- Material to process:

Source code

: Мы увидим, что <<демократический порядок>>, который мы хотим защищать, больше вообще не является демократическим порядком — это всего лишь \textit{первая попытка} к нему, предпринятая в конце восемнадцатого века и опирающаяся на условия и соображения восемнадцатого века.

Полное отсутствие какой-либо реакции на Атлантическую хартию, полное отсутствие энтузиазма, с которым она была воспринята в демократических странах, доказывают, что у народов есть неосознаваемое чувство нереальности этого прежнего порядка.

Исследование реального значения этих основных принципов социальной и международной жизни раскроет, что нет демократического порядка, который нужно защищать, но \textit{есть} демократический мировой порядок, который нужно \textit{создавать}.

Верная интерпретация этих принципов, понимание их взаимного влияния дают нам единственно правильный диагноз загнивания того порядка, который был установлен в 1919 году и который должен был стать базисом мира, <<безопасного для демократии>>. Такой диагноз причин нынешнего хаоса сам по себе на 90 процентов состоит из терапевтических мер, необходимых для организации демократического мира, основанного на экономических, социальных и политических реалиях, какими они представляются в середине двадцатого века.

- Work instructions: Repeat, exactly and only, the lines above from the one containing "Исследование реального значения" through the end of the material.

- Problem solution:
Исследование реального значения этих основных принципов социальной и международной жизни раскроет, что нет демократического порядка, который нужно защищать, но \textit{есть} демократический мировой порядок, который нужно \textit{создавать}.

Верная интерпретация этих принципов, понимание их взаимного влияния дают нам единственно правильный диагноз загнивания того порядка, который был установлен в 1919 году и который должен был стать базисом мира, <<безопасного для демократии>>. Такой диагноз причин нынешнего хаоса сам по себе на 90 процентов состоит из терапевтических мер, необходимых для организации демократического мира, основанного на экономических, социальных и политических реалиях, какими они представляются в середине двадцатого века.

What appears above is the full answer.